[Opening RECORD EXTRACTS section]
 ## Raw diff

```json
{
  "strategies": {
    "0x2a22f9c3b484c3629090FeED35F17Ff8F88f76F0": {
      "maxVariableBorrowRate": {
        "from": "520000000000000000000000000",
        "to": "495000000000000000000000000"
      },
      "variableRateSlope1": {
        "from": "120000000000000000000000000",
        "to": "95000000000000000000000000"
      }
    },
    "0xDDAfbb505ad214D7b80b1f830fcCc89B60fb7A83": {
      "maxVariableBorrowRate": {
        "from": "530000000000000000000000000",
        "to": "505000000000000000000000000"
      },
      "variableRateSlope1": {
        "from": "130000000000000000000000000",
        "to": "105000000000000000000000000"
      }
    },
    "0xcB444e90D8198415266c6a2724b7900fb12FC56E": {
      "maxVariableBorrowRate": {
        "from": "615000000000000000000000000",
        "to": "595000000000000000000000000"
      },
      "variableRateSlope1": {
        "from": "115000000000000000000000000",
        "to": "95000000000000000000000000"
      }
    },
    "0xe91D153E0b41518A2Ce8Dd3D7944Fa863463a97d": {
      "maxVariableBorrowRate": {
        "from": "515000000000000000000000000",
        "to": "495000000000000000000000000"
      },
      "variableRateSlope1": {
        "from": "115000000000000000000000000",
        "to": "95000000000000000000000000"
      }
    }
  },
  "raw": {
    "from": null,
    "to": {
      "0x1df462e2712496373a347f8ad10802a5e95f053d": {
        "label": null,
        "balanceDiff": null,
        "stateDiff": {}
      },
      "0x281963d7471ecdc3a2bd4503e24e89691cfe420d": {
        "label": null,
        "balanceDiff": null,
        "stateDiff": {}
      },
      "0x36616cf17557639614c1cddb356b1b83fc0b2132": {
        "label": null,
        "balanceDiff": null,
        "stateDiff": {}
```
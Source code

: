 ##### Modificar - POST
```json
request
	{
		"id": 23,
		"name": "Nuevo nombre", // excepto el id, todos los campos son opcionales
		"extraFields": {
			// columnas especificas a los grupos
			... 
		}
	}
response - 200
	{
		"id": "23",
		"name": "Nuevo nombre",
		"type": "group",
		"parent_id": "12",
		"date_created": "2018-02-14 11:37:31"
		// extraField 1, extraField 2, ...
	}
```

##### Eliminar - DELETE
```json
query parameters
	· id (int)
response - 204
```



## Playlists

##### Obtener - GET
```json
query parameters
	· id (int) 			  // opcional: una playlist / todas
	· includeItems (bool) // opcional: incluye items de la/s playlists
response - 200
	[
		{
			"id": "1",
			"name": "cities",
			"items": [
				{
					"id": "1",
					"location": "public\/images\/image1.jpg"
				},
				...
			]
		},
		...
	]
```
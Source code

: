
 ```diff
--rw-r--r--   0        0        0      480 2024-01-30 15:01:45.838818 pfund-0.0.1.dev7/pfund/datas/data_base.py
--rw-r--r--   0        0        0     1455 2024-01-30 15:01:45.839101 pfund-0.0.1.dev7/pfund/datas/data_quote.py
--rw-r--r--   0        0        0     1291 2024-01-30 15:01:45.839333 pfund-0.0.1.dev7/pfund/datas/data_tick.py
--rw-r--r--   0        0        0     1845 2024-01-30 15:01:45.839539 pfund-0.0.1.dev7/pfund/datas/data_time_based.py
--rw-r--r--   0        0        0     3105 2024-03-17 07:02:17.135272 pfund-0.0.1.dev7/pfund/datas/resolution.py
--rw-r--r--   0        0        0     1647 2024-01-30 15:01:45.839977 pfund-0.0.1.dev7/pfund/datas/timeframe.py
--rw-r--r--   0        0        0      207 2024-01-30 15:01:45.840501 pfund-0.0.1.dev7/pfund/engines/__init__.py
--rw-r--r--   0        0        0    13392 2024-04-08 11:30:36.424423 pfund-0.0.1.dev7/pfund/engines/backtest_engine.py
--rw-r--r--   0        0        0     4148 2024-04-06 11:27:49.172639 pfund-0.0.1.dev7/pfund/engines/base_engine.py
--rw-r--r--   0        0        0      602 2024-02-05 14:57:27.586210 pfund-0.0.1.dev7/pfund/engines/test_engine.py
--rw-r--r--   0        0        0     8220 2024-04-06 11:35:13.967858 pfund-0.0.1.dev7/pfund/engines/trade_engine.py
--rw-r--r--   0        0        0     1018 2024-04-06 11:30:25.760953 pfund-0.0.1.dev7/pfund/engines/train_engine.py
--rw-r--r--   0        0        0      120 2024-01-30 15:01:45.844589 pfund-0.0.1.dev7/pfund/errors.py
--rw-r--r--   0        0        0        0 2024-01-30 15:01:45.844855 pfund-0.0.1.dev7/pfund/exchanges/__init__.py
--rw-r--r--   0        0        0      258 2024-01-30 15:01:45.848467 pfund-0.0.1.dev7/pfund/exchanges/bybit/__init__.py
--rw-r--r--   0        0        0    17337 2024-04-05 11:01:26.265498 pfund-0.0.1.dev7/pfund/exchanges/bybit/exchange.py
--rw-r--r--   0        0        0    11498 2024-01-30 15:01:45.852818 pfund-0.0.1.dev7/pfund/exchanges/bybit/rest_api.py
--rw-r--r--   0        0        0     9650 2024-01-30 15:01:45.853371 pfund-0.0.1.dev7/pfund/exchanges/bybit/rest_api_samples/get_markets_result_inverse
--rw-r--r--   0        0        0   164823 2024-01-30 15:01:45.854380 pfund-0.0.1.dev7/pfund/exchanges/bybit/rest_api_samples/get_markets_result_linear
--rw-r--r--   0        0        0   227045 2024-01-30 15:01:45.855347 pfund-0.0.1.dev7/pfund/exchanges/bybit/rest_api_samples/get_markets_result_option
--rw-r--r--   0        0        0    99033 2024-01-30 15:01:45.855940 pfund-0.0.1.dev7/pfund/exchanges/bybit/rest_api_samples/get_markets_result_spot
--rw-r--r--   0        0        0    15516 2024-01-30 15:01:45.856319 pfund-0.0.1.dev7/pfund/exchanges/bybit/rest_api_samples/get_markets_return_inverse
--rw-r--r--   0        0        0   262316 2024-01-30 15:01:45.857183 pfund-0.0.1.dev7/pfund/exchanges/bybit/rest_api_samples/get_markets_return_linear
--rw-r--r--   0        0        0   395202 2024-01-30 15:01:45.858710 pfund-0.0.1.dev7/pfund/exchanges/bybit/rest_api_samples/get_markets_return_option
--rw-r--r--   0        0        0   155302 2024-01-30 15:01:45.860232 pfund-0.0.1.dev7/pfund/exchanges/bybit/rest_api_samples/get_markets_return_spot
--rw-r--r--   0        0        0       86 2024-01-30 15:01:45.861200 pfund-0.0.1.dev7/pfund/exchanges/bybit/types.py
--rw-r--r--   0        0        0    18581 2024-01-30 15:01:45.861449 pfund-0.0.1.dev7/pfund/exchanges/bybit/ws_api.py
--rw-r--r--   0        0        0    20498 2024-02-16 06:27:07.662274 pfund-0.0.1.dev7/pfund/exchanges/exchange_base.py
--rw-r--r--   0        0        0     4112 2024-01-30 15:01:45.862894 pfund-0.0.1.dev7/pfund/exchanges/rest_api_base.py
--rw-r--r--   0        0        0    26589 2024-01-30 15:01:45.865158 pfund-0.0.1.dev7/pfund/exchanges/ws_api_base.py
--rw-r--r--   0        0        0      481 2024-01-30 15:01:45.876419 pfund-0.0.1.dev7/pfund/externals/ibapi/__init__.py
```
[Closing RECORD EXTRACTS section]
Read through the records above and copy the lines that contain "name".

OUTPUT FOR THIS TASK:
		"name": "Nuevo nombre", // excepto el id, todos los campos son opcionales
		"name": "Nuevo nombre",
			"name": "cities",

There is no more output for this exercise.